12日目、結びの一番を裁く第38代木村庄之助(右)=2024年9月19日午後5時52分、両国国技館、吉本美奈子撮影

 熱戦が続く、大相撲9月場所。朝から午後6時まで500番ほどの取組がある中、結びの一番だけを裁いているのが、島根県出雲市出身で行司最高格の第38代木村庄之助(64)=本名・今岡英樹、高田川部屋=だ。38代庄之助は、65歳の誕生日となる9月場所千秋楽の22日に定年を迎える。

 名大関だった前田山のファンだった。その前田山が高田川親方となって部屋を興した際、行司を志願して手紙を送った。「いまだに書いたことのないような長い手紙でした」。

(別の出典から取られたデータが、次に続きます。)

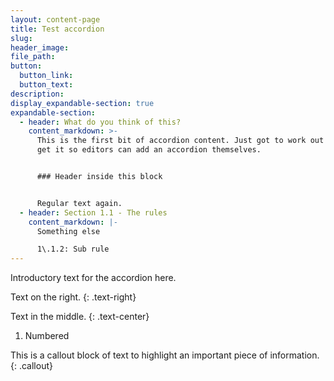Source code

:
 ```yaml
---
layout: content-page
title: Test accordion
slug:
header_image:
file_path:
button:
  button_link:
  button_text:
description:
display_expandable-section: true
expandable-section:
  - header: What do you think of this?
    content_markdown: >-
      This is the first bit of accordion content. Just got to work out how to
      get it so editors can add an accordion themselves.


      ### Header inside this block


      Regular text again.
  - header: Section 1.1 - The rules
    content_markdown: |-
      Something else

      1\.1.2: Sub rule
---
```


Introductory text for the accordion here.

Text on the right.
{: .text-right}

Text in the middle.
{: .text-center}

1. Numbered

This is a callout block of text to highlight an important piece of information.
{: .callout}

 採用内定を伝えるおかみさんからの返事は「うれしいなんてもんじゃなかった」と振り返る。その手紙を握りしめて上京し、50年がたつ。

 木村秀樹~木村英樹~木村和一郎~式守勘太夫をへて、2019年1月場所で立行司の41代式守伊之助に。今年1月場所で最高格の38代庄之助を襲名した。

 立行司である伊之助と庄之助は、「親方」と呼ばれる。日本相撲協会が公益法人化するまでは、理事を選ぶ評議員も兼務していた。

 角界は力士だけでなく、呼び出しも行司も「番付社会」だ。行司は番付によって装束にも決まりがあり、幕下格までは裸足。30歳前後で十両格に昇進してようやく足袋が許される。三役格になると草履をはき、印籠(いんろう)を下げる。

 伊之助と庄之助は腰に短刀を差す。軍配を差し違えたら切腹する覚悟を示している。いまも、立行司が差し違えたら相撲協会理事長に進退を伺うしきたりだ。